• **What you should do**: Go through the entries below. Copy each line in which "Gesamtenergie" appears.

• **Source material**:
■ ■ ■
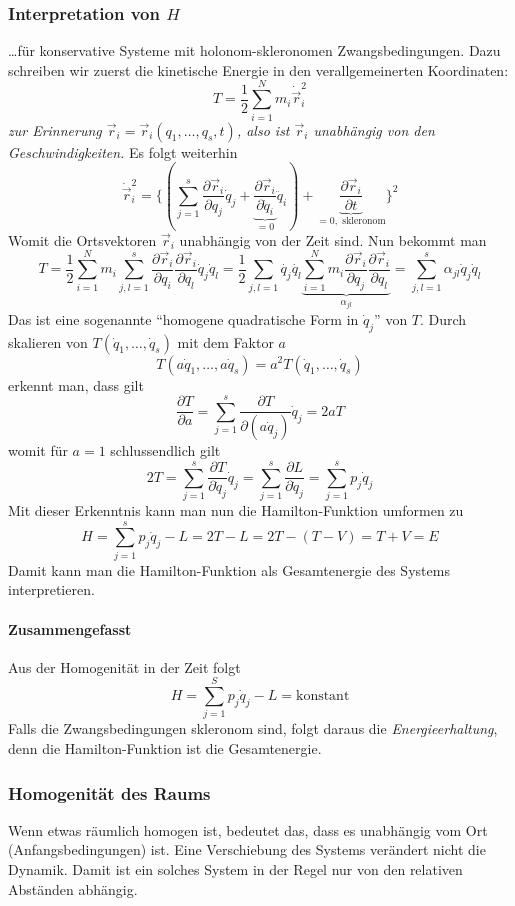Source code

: \documentclass[oneside]{book}
\theoremstyle{definition}
\newcommand{\ffpartial}[2]{\frac{\partial #1}{\partial #2}}
\newcommand{\dotvec}[1]{\dot{\vec{#1}}}
\newcommand{\const}{\text{konstant}}
\begin{document}
\subsubsection{Interpretation von $H$} \dots für konservative Systeme mit holonom-skleronomen Zwangsbedingungen.
Dazu schreiben wir zuerst die kinetische Energie in den verallgemeinerten Koordinaten:
$$T = \frac12 \sum_{i=1}^N m_i \dotvec{r}_i^2$$
\textit{zur Erinnerung $\vec{r}_i = \vec{r}_i(q_1, \dots, q_s, t)$, also ist $\vec{r}_i$ unabhängig von den Geschwindigkeiten.} Es folgt weiterhin
$$\dotvec{r}_i^2 = \{(\sum_{j=1}^s \ffpartial{\vec{r}_i}{q_j} \dot{q}_j + \underbrace{\ffpartial{\vec{r}_i}{\dot{q}_i}}_{=0} \ddot{q}_i) + \underbrace{\ffpartial{\vec{r}_i}{t}}_{=0, \text{ skleronom}}\}^2 $$
Womit die Ortsvektoren $\vec{r}_i$ unabhängig von der Zeit sind. Nun bekommt man
$$T = \frac12 \sum_{i=1}^N m_i \sum_{j,l=1}^{s} \ffpartial{\vec{r}_i}{q_i} \ffpartial{\vec{r}_i}{q_l} \dot{q}_j \dot{q}_l = \frac12 \sum_{j,l = 1}^{} \dot{q_j} \dot{q_l} \underbrace{\sum_{i=1}^N m_i \ffpartial{\vec{r}_i}{q_j} \ffpartial{\vec{r}_i}{q_l}}_{\alpha_{jl}} = \sum_{j,l=1}^s \alpha_{jl} \dot{q}_j \dot{q}_l$$
Das ist eine sogenannte "`homogene quadratische Form in $\dot{q}_j$"' von $T$.
Durch skalieren von $T(\dot{q}_1, \dots, \dot{q}_s)$ mit dem Faktor $a$
$$T(a \dot{q}_1, \dots, a \dot{q}_s) = a^2 T(\dot{q}_1, \dots, \dot{q}_s)$$
erkennt man, dass gilt
$$\ffpartial{T}{a} = \sum_{j=1}^s \ffpartial{T}{(a \dot{q}_j)}\dot{q}_j = 2 a T$$
womit für $a = 1$ schlussendlich  gilt
$$ 2 T = \sum_{j=1}^s \ffpartial{T}{\dot{q}_j} \dot{q}_j = \sum_{j=1}^s \ffpartial{L}{\dot{q}_j} = \sum_{j=1}^s p_j \dot{q}_j$$
Mit dieser Erkenntnis kann man nun die Hamilton-Funktion umformen zu
$$H = \sum_{j=1}^s p_j \dot{q}_j - L = 2T - L = 2 T - (T-V) = T + V = E$$
Damit kann man die Hamilton-Funktion als Gesamtenergie des Systems interpretieren.






\paragraph{Zusammengefasst}
Aus der Homogenität in der Zeit folgt
\[H=\sum\limits_{j=1}^S p_j\dot q_j - L = \const\]
Falls die Zwangsbedingungen skleronom sind, folgt daraus die \emph{Energieerhaltung}, denn die Hamilton-Funktion ist die Gesamtenergie.

\subsubsection{Homogenität des Raums}
Wenn etwas räumlich homogen ist, bedeutet das, dass es unabhängig vom Ort (Anfangsbedingungen) ist. Eine Verschiebung des Systems verändert nicht die Dynamik. Damit ist ein solches System in der Regel nur von den relativen Abständen abhängig.
\end{document}
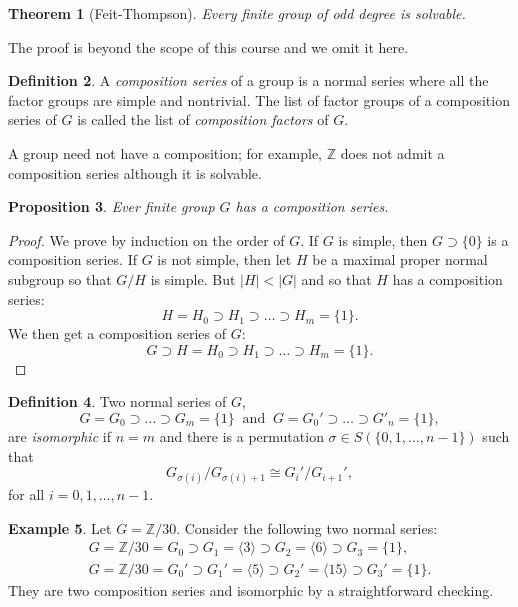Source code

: \documentclass[12pt]{report}
\newtheorem{theorem}{Theorem}[section]
\newtheorem{proposition}[theorem]{Proposition}
{\theoremstyle{remark}\newtheorem*{remark}{Remark}}
\theoremstyle{definition}
\newtheorem{definition}[theorem]{Definition}
\newtheorem{example}[theorem]{Example}
\newcommand{\zz}{\mathbb{Z}}
\newcommand{\ta}[1]{\langle #1 \rangle}
\begin{document}
\begin{theorem}[Feit-Thompson]
	Every finite group of odd degree is solvable.
\end{theorem}

The proof is beyond the scope of this course and we omit it here.

\begin{definition}
	A \emph{composition series} of a group is a normal series where all the factor groups are simple and nontrivial. The list of factor groups of a composition series of $G$ is called the list of \emph{composition factors} of $G$.
\end{definition}

A group need not have a composition; for example, $\zz$ does not admit a composition series although it is solvable.

\begin{proposition}
	Ever finite group $G$ has a composition series.
\end{proposition}

\begin{proof}
	We prove by induction on the order of $G$. If $G$ is simple, then $G\supset \{0\}$ is a composition series. If $G$ is not simple, then let $H$ be a maximal proper normal subgroup so that $G/H$ is simple. But $|H|<|G|$ and so that $H$ has a composition series: $$H=H_0\supset H_1\supset \dots\supset H_m=\{1\}.$$ We then get a composition series of $G$: $$G\supset H=H_0 \supset H_1\supset \dots\supset H_m=\{1\}.$$
\end{proof}

\begin{definition}
	Two normal series of $G$, $$G=G_0\supset \dots\supset G_m=\{1\}~\mbox{ and }~ G=G_0'\supset \dots\supset G'_n=\{1\},$$ are \emph{isomorphic} if $n=m$ and there is a permutation $\sigma\in S(\{0,1,\dots,n-1\})$ such that $$G_{\sigma(i)}/G_{\sigma(i)+1} \cong G_{i}'/G_{i+1}', $$ for all $i=0,1,\dots,n-1$.
\end{definition}

\begin{example}
	Let $G=\zz/30$. Consider the following two normal series:
	\begin{align*}
		G=\zz/30=G_0 \supset G_1=\ta{3} \supset G_2=\ta{6}\supset G_3=\{1\}, \\
		G=\zz/30 = G_0' \supset G_1'=\ta{5} \supset G_2'=\ta{15} \supset G_3'=\{1\}.
	\end{align*}
	They are two composition series and isomorphic by a straightforward checking.
\end{example}
\end{document}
■ ■ ■
• **Final answer**:
Damit kann man die Hamilton-Funktion als Gesamtenergie des Systems interpretieren.
Falls die Zwangsbedingungen skleronom sind, folgt daraus die \emph{Energieerhaltung}, denn die Hamilton-Funktion ist die Gesamtenergie.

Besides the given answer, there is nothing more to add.